◆ Records supplied ◆

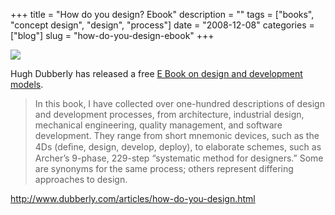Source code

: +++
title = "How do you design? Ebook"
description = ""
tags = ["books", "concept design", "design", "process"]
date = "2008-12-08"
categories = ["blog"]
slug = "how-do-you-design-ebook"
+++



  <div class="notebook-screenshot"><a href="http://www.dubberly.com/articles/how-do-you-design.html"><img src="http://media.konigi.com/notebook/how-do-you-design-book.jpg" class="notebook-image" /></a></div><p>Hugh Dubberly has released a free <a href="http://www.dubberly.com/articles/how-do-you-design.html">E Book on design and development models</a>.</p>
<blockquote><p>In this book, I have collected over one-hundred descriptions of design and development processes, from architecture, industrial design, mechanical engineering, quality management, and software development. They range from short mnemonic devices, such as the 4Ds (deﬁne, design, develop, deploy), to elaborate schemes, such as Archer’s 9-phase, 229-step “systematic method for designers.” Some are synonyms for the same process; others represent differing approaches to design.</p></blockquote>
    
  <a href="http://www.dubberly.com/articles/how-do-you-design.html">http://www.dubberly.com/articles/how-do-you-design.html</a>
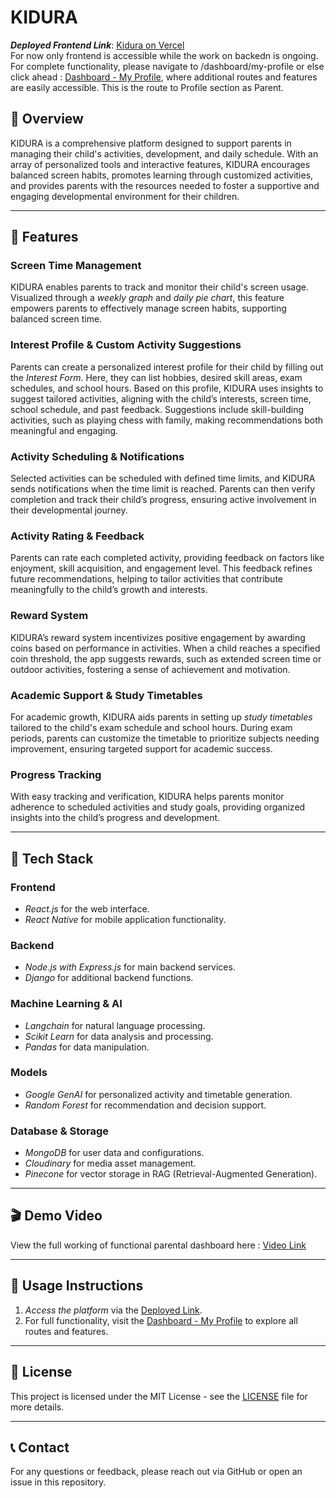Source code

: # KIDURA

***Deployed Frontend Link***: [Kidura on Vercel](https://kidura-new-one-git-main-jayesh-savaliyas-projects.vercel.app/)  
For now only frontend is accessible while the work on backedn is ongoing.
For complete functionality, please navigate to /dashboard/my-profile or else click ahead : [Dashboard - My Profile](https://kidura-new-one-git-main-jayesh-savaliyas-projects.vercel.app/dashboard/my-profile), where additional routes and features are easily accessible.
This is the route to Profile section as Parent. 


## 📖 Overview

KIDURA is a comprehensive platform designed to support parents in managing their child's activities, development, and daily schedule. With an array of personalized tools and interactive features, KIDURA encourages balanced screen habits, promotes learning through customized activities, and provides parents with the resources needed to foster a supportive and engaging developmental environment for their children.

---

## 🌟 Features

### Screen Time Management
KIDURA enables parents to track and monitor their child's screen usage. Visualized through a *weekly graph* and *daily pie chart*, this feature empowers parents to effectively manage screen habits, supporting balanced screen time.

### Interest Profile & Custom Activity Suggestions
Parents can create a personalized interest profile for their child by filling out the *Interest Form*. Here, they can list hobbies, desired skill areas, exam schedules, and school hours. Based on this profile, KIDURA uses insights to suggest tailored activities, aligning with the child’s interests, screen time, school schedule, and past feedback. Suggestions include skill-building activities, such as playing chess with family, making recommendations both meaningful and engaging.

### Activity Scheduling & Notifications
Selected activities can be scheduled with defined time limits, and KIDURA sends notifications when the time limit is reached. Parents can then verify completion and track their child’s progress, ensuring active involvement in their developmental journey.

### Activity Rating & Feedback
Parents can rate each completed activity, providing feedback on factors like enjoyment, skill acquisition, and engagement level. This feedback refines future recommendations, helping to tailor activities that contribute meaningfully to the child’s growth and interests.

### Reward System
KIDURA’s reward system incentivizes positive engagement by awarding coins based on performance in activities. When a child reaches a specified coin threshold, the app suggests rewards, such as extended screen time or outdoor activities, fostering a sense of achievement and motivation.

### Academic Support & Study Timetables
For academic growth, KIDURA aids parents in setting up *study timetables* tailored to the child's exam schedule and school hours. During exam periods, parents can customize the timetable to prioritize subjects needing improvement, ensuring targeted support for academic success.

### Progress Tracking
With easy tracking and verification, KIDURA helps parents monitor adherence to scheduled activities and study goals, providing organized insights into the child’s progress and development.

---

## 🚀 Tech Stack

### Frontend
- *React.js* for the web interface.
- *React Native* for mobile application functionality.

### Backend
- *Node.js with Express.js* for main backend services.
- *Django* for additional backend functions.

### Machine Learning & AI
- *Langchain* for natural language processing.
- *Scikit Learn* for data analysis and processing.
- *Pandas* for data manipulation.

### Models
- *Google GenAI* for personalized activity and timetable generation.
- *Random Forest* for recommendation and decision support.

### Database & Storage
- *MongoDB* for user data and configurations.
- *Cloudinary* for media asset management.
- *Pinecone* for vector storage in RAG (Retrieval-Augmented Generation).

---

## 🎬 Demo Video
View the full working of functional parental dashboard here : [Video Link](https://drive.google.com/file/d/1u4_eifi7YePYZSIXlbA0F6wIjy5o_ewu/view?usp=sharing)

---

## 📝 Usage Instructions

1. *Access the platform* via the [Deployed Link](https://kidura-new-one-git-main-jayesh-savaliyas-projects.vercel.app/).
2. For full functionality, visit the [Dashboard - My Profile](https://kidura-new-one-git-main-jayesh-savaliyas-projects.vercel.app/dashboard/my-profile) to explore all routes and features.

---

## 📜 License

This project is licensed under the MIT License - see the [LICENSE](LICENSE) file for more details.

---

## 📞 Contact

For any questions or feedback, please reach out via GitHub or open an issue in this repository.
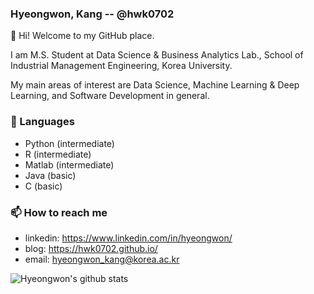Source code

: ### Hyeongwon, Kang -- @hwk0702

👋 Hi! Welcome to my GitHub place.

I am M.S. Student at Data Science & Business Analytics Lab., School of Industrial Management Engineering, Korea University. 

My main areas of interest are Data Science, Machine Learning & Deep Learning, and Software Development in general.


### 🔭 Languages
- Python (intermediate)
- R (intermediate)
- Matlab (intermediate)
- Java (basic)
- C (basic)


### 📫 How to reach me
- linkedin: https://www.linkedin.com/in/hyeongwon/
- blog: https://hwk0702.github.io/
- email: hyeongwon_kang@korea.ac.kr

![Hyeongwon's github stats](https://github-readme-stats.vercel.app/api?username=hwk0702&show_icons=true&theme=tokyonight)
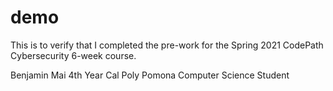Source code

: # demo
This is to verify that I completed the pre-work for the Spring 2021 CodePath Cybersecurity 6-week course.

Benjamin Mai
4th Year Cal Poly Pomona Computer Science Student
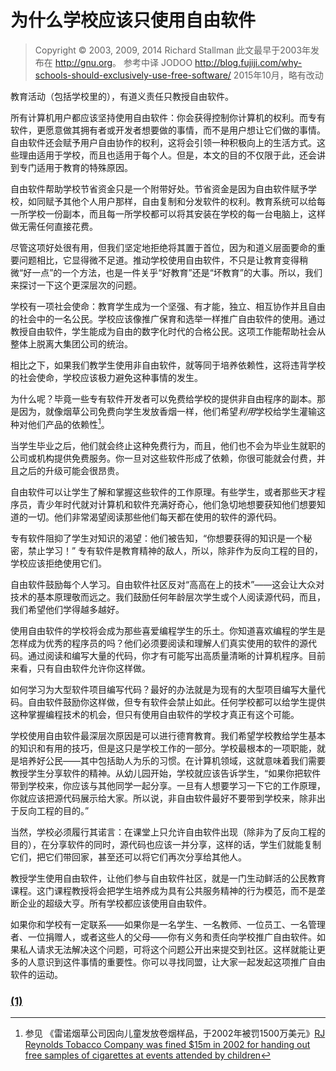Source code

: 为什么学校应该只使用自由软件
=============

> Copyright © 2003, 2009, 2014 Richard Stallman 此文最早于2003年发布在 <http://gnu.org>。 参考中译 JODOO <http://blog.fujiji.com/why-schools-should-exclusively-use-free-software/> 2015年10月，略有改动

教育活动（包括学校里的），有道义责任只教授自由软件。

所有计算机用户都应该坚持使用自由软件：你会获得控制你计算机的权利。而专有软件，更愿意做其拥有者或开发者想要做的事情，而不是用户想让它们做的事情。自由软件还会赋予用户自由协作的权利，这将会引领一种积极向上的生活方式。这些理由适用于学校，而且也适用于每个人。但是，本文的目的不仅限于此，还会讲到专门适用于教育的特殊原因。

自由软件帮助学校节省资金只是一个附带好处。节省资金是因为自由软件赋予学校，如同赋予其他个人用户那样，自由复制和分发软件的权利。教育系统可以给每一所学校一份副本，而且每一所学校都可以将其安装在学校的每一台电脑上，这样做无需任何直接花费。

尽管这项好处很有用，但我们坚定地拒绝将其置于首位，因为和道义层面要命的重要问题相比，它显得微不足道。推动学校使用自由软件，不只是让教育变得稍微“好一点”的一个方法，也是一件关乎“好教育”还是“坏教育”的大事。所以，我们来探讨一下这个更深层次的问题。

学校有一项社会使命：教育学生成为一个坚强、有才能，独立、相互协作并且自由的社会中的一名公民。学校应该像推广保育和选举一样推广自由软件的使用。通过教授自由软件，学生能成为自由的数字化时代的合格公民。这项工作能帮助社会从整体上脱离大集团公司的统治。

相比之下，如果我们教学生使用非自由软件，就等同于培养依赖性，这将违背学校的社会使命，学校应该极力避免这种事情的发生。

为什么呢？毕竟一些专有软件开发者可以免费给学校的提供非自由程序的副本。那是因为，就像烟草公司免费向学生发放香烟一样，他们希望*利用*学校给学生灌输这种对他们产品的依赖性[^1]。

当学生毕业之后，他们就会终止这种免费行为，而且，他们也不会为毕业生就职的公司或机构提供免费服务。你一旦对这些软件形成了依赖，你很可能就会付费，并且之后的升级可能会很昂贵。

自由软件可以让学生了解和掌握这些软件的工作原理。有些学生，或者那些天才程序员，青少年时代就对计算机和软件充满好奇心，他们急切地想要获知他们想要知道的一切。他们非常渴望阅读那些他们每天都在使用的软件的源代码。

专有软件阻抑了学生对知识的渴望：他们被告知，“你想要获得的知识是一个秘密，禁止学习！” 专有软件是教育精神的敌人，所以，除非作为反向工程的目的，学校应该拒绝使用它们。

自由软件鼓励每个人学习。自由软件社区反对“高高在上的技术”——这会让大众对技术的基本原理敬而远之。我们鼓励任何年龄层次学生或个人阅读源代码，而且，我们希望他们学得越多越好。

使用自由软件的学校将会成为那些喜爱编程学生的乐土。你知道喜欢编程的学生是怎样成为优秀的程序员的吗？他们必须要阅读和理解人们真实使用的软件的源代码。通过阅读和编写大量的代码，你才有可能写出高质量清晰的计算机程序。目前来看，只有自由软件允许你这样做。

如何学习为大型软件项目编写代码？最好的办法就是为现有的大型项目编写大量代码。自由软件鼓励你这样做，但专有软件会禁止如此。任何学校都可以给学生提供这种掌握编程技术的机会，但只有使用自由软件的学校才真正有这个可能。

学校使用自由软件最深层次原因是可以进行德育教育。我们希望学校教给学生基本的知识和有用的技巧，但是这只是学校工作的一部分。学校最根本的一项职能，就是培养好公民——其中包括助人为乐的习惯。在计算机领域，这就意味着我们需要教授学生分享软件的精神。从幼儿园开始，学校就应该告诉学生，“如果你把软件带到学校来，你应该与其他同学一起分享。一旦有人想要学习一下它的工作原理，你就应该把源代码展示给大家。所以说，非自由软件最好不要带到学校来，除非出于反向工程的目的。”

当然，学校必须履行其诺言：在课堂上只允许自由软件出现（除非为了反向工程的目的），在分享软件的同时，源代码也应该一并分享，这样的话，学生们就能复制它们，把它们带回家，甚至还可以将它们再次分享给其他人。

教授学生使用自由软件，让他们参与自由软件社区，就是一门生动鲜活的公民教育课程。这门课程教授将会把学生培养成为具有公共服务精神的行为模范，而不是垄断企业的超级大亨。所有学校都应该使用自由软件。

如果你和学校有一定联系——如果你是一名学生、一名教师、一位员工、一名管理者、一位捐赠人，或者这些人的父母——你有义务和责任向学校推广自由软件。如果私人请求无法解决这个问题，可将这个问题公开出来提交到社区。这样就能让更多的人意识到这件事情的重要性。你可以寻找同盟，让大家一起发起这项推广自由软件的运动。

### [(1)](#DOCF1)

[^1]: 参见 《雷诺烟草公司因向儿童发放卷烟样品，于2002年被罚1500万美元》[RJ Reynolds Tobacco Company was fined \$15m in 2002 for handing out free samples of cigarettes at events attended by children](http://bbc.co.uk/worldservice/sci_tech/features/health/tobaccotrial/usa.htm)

◆ Problem statement ◆
After locating "### 📫 How to reach me" and "如何学习为大型软件项目编写代" in the records above, return exactly the line holding each one and every line between them; leave out the pictures.

◆ Response to this exercise ◆
### 📫 How to reach me
- linkedin: https://www.linkedin.com/in/hyeongwon/
- blog: https://hwk0702.github.io/
- email: hyeongwon_kang@korea.ac.kr

![Hyeongwon's github stats](https://github-readme-stats.vercel.app/api?username=hwk0702&show_icons=true&theme=tokyonight)
Source code

: # demo
This is to verify that I completed the pre-work for the Spring 2021 CodePath Cybersecurity 6-week course.

Benjamin Mai
4th Year Cal Poly Pomona Computer Science Student
Source code

: 为什么学校应该只使用自由软件
=============

> Copyright © 2003, 2009, 2014 Richard Stallman 此文最早于2003年发布在 <http://gnu.org>。 参考中译 JODOO <http://blog.fujiji.com/why-schools-should-exclusively-use-free-software/> 2015年10月，略有改动

教育活动（包括学校里的），有道义责任只教授自由软件。

所有计算机用户都应该坚持使用自由软件：你会获得控制你计算机的权利。而专有软件，更愿意做其拥有者或开发者想要做的事情，而不是用户想让它们做的事情。自由软件还会赋予用户自由协作的权利，这将会引领一种积极向上的生活方式。这些理由适用于学校，而且也适用于每个人。但是，本文的目的不仅限于此，还会讲到专门适用于教育的特殊原因。

自由软件帮助学校节省资金只是一个附带好处。节省资金是因为自由软件赋予学校，如同赋予其他个人用户那样，自由复制和分发软件的权利。教育系统可以给每一所学校一份副本，而且每一所学校都可以将其安装在学校的每一台电脑上，这样做无需任何直接花费。

尽管这项好处很有用，但我们坚定地拒绝将其置于首位，因为和道义层面要命的重要问题相比，它显得微不足道。推动学校使用自由软件，不只是让教育变得稍微“好一点”的一个方法，也是一件关乎“好教育”还是“坏教育”的大事。所以，我们来探讨一下这个更深层次的问题。

学校有一项社会使命：教育学生成为一个坚强、有才能，独立、相互协作并且自由的社会中的一名公民。学校应该像推广保育和选举一样推广自由软件的使用。通过教授自由软件，学生能成为自由的数字化时代的合格公民。这项工作能帮助社会从整体上脱离大集团公司的统治。

相比之下，如果我们教学生使用非自由软件，就等同于培养依赖性，这将违背学校的社会使命，学校应该极力避免这种事情的发生。

为什么呢？毕竟一些专有软件开发者可以免费给学校的提供非自由程序的副本。那是因为，就像烟草公司免费向学生发放香烟一样，他们希望*利用*学校给学生灌输这种对他们产品的依赖性[^1]。

当学生毕业之后，他们就会终止这种免费行为，而且，他们也不会为毕业生就职的公司或机构提供免费服务。你一旦对这些软件形成了依赖，你很可能就会付费，并且之后的升级可能会很昂贵。

自由软件可以让学生了解和掌握这些软件的工作原理。有些学生，或者那些天才程序员，青少年时代就对计算机和软件充满好奇心，他们急切地想要获知他们想要知道的一切。他们非常渴望阅读那些他们每天都在使用的软件的源代码。

专有软件阻抑了学生对知识的渴望：他们被告知，“你想要获得的知识是一个秘密，禁止学习！” 专有软件是教育精神的敌人，所以，除非作为反向工程的目的，学校应该拒绝使用它们。

自由软件鼓励每个人学习。自由软件社区反对“高高在上的技术”——这会让大众对技术的基本原理敬而远之。我们鼓励任何年龄层次学生或个人阅读源代码，而且，我们希望他们学得越多越好。

使用自由软件的学校将会成为那些喜爱编程学生的乐土。你知道喜欢编程的学生是怎样成为优秀的程序员的吗？他们必须要阅读和理解人们真实使用的软件的源代码。通过阅读和编写大量的代码，你才有可能写出高质量清晰的计算机程序。目前来看，只有自由软件允许你这样做。

如何学习为大型软件项目编写代码？最好的办法就是为现有的大型项目编写大量代码。自由软件鼓励你这样做，但专有软件会禁止如此。任何学校都可以给学生提供这种掌握编程技术的机会，但只有使用自由软件的学校才真正有这个可能。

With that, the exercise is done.